Information empowers people and improves their wealth; it has great impact on the economic performance of a nation. The Internet and World Wide Web (WWW) has become an increasingly important feature for information. Significantly, it reduces the cost of many transactions, increases efficiency, convenience and satisfaction. Overall, increases in employment, technological diffusion, and increased foreign capital flows are seen as economy-wide benefits.
The past decade has witnessed a rapid expansion of the Internet, which has proven to be invaluable resources for obtaining information and providing new dimensions to existing areas of business and non-business activities.
There is an interactive nature to the Internet. It allows for dialogue based on question and answer mode. Online interaction between producers and users of knowledge enable diverse forms of complementary and localised information to be put together and integrated. Instead of knowledge produced by one particular group of professionals or experts, knowledge is generated from a variety of sources including the users themselves so that it can adapt to the needs of the users.
In sub-Saharan Africa, agricultural information and extension have been largely confined to public domain, only obtainable through the Ministries of Agriculture. These structures are greatly centralised. Moreover, technical messages communicated to farmers were often of an extremely general type, applicable to only a few.

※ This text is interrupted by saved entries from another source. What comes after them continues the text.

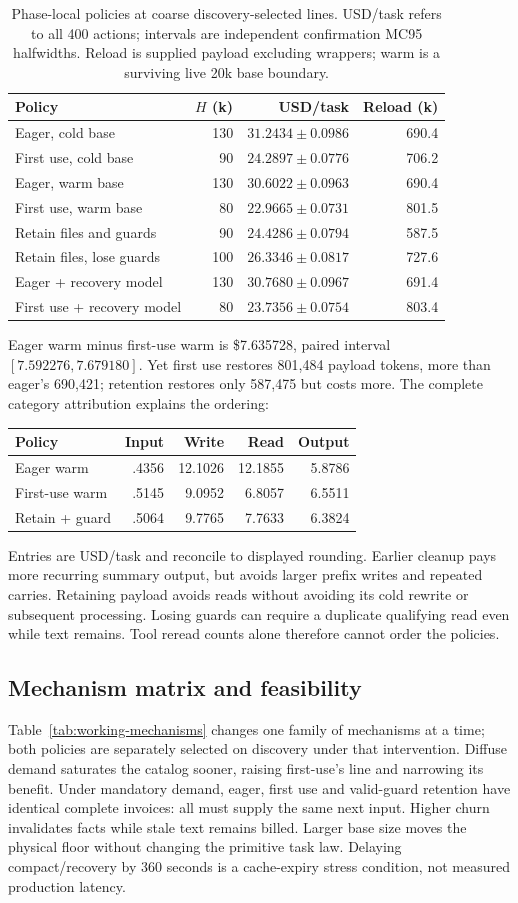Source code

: \documentclass[sigconf,screen,nonacm]{acmart}
\makeatletter
\newcommand{\PaperWorkingPolicies}{%
\begin{tabular}{@{}lrrr@{}}\toprule
Policy & $H$ (k) & USD/task & Reload (k)\\\midrule
Eager, cold base & 130 & $31.2434\pm0.0986$ & 690.4\\
First use, cold base & 90 & $24.2897\pm0.0776$ & 706.2\\
Eager, warm base & 130 & $30.6022\pm0.0963$ & 690.4\\
First use, warm base & 80 & $22.9665\pm0.0731$ & 801.5\\
Retain files and guards & 90 & $24.4286\pm0.0794$ & 587.5\\
Retain files, lose guards & 100 & $26.3346\pm0.0817$ & 727.6\\
Eager + recovery model & 130 & $30.7680\pm0.0967$ & 691.4\\
First use + recovery model & 80 & $23.7356\pm0.0754$ & 803.4\\\bottomrule
\end{tabular}}
\makeatother
\begin{document}
\begin{table}[t]
\centering\small
\caption{Phase-local policies at coarse discovery-selected lines.
USD/task refers to all 400 actions; intervals are independent confirmation
MC95 halfwidths. Reload is supplied payload excluding wrappers; warm is
a surviving live 20k base boundary.}
\label{tab:working-policies}\PaperWorkingPolicies
\end{table}

Eager warm minus first-use warm is \$7.635728, paired interval
$[7.592276,7.679180]$. Yet first use restores 801,484 payload tokens,
more than eager's 690,421; retention restores only 587,475 but costs more.
The complete category attribution explains the ordering:
\begin{center}\small
\begin{tabular}{@{}lrrrr@{}}\toprule
Policy & Input & Write & Read & Output\\\midrule
Eager warm & .4356 &12.1026&12.1855&5.8786\\
First-use warm & .5145&9.0952&6.8057&6.5511\\
Retain + guard & .5064&9.7765&7.7633&6.3824\\\bottomrule
\end{tabular}
\end{center}
Entries are USD/task and reconcile to displayed rounding. Earlier cleanup
pays more recurring summary output, but avoids larger prefix writes and
repeated carries. Retaining payload avoids reads without avoiding its cold
rewrite or subsequent processing. Losing guards can require a duplicate
qualifying read even while text remains. Tool reread counts alone therefore
cannot order the policies.

\subsection{Mechanism matrix and feasibility}
Table~\ref{tab:working-mechanisms} changes one family of mechanisms at a time;
both policies are separately selected on discovery under that intervention.
Diffuse demand saturates the catalog sooner, raising first-use's line and
narrowing its benefit. Under mandatory demand, eager, first use and
valid-guard retention have identical complete invoices: all must supply the
same next input. Higher churn invalidates facts while stale text remains
billed. Larger base size moves the physical floor without changing the
primitive task law. Delaying compact/recovery by 360 seconds is a cache-expiry
stress condition, not measured production latency.
\end{document}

The problem associated with these type of arrangements is that farmers are treated as ignorant recipients of information, rather than knowledgeable partners in technology transfer. Management systems are poor, so that there is little pressure on the staff or their managers to seek new knowledge or to serve farmers; the extension staff are poorly trained and know little more than the farmers know. In some cases, operating facilities, vehicles and bicycles are so rare that the few motivated and knowledgeable extension staff cannot systematically visit farmers even if they wanted to. The result is typically a large information and agricultural bureaucracy that has no impact in agriculture.